Sunday, April 13, 2008

Normal

Today was a glorious spring day with warm sunshine and breezy, however not the 26c of Calgary yesterday which daughter # 1 gleefully reported (short memory of the arrival blizzard I enviously thought) but I'll take it. I managed to retrieve a few things out of the shed / outhouse across the road and dog walk to take advantage. This week with three trips to the district facility will be intense so I rewarded myself in anticipation by attending writing group.


Tonight at Write Away one of the exercises we did was prompted by one of three quotes and the example I chose was…I’m not as normal as I appear by Woody Allen. Not that I’ve ever considered him usual but…I titled my piece –

Normal is Just a Setting on Your Dryer

To most casual observers I am a normal 50 something Caucasian female who could shed a few pounds, use a consult with ‘What not to Wear’ and the majority of the time is so tightly scheduled as to be completely overwhelmed.

I have never worried about public opinion, scenes made in public places or what others have. To me this is normal, although this thinking appalls my husband of over three decades.

However, I am a woman who has made the transition to digital age fairly unscathed meaning I know how to share information but hopefully still leave something for the imagination. I’m able to embrace new skills while preserving memories through scrapbooking, blogging genealogy and memoirs, which I consider my legacy as opposed to a large estate.

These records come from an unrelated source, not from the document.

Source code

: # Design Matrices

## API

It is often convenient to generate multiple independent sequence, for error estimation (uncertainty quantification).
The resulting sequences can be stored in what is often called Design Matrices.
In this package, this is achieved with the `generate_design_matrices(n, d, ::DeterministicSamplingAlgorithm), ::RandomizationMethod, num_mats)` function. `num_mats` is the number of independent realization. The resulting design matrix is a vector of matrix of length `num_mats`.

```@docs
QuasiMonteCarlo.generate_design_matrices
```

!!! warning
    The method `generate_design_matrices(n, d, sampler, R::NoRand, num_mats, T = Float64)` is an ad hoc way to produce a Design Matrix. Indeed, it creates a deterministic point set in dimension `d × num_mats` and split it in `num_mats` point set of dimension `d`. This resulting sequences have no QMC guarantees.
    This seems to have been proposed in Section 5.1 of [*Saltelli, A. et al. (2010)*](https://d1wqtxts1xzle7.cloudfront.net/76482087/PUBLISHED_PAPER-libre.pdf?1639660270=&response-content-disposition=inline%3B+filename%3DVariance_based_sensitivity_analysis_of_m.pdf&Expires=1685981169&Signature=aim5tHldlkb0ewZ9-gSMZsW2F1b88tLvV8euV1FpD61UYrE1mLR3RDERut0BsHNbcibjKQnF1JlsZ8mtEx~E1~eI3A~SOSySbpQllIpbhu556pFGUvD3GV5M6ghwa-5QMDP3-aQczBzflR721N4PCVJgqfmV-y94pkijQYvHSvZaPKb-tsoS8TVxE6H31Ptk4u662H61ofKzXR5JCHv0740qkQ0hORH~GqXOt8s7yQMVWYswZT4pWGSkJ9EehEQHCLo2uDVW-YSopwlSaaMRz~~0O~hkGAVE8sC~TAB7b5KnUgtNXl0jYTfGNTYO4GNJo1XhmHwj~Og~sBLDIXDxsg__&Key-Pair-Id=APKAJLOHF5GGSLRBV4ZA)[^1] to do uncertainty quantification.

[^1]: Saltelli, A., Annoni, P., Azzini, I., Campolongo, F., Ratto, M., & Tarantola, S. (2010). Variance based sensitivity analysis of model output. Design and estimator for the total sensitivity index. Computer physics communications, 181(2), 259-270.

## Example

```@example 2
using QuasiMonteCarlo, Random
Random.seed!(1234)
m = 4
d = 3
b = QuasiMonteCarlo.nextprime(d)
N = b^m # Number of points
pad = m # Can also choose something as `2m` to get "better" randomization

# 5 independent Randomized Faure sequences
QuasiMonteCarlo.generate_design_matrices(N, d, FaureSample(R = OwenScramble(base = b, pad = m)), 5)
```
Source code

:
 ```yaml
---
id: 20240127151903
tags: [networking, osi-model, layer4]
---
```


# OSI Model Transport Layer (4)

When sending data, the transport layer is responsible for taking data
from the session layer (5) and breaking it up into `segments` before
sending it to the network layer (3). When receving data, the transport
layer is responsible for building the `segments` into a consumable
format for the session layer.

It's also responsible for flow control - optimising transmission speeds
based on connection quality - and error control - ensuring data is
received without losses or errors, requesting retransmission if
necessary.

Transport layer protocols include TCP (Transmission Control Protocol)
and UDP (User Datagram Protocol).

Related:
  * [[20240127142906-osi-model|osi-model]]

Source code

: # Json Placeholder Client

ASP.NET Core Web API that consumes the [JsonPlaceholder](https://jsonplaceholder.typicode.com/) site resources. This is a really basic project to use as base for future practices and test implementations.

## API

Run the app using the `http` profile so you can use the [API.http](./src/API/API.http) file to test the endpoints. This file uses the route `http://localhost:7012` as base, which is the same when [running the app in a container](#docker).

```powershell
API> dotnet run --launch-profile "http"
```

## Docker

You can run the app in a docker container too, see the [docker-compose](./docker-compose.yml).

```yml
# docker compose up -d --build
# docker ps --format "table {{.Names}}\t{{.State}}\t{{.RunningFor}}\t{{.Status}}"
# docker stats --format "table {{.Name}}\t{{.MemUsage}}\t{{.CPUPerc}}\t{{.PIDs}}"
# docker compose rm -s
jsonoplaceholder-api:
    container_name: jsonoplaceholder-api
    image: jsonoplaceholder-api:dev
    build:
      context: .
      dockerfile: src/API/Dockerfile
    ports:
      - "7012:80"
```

The normal retirement would have happened several years ago if I’d become a pension prisoner like my nursing school classmates who are now counting down the months until those regular reward cheques arrive. The pay off for staying with one employer for years + age = 80.

I am however, looking forward within a few years as offspring tuition ceases, to meeting my next developmental stage of semi to more permanent retirement. And if that sounds almost normal let me explain this will include overseas volunteer work and cruise ship speaking. Regular normal has never really appealed to me.

And as a postscript to the digital age I'm providing this link to today's Sunday Herald:

Digital generation wizards with gadgets, multi-tasking
By JOHN HARLOW The Sunday TimesSun. Apr 13 - 11:18 AM

You may think 24 hours are not enough in a day — and a new generation of multi-taskers would agree with you.

Researchers have found that typical middle-class city dwellers now have so many time-saving gadgets that they can cram into 24 hours the same quantity of tasks that a decade ago would have taken 31 hours to complete.

For many, the frenzy starts over breakfast, reading e-mails on a hand-held BlackBerry while making toast. It carries on in the car where the driver with a Bluetooth earpiece holds a conference call while keeping an ear on the radio and checking the sat nav.

Work is then a blizzard of e-mails, phone calls and meetings, often happening simultaneously. The most intense period of multi-tasking, however, is in the evening, according to OTX, an American think tank.

"People will be pushing the television remote control while surfing on a wireless laptop computer balanced on their knee, e-mailing and texting friends on a mobile phone and holding a conversation with friends or spouse," said Patrick Moriarty, one of the authors of the report, which will be published this summer. "They may be far more mentally engaged than they are in the office."

According to the study, which questioned 3,000 people, while television remains the main focus of attention in the evening, nearly half the respondents were also using computers and phones to catch up with friends, update their Facebook or My-Space social networks, or download and listen to music.

Even eating took second place to Internet activities in half the households questioned.
"It makes you wonder what people were doing in the mid-1990s, when all the devices were far rarer. It must have been a lot quieter," said Moriarty. "Or maybe they talked to each other in the evenings."

Moriarty’s team calculated that the tasks carried out in a typical day by participants in their study would have taken 31 hours using the primitive e-mail systems and mobile phones of 10 years ago.

The findings make predictions from 30 years ago seem absurd. Then, scientists who first borrowed the word multi-tasking from computing, warned of "brain overload" and that people would not be able to cope with more than three tasks at once.

Mark Vickery, 35, from Medway, U.K., agreed that for him and his wife Susan, a trainee consultant, the evening was the peak of multi-tasking in a day that could sometimes include as much as 18 hours in front of a screen.

"Both of us are out of the house during the day," said Vickery, a marketing manager. "When we come back in the evening we tend to have a lot of technology on the go. We’ll be using online banking, Facebook, e-mail and using Sky Plus (a television recorder) to program what shows we want to watch.

"On the one hand it’s good — you get more done. On the other hand, when I left university seven years ago, life was much simpler. There was more talking face-to-face and more time spent over dinner."

Moriarty said limits to technology may mean multi-tasking is now peaking.

"I suspect smarter phones may add another couple of hours onto that, but we are probably at the limit of multi-tasking for this generation," he said.

David Meyer, a psychology professor at Michigan University who advises the American government on the implications of multi-tasking, said the 31-hour day sounded both believable and depressing.

He said that observations of the brain made during multi-tasking showed that working out individual tasks took longer than if they were undertaken individually. He also warned: "Forty per cent of the time people cannot remember the previous task they were doing, so they lose track. This can be fatal on the roads."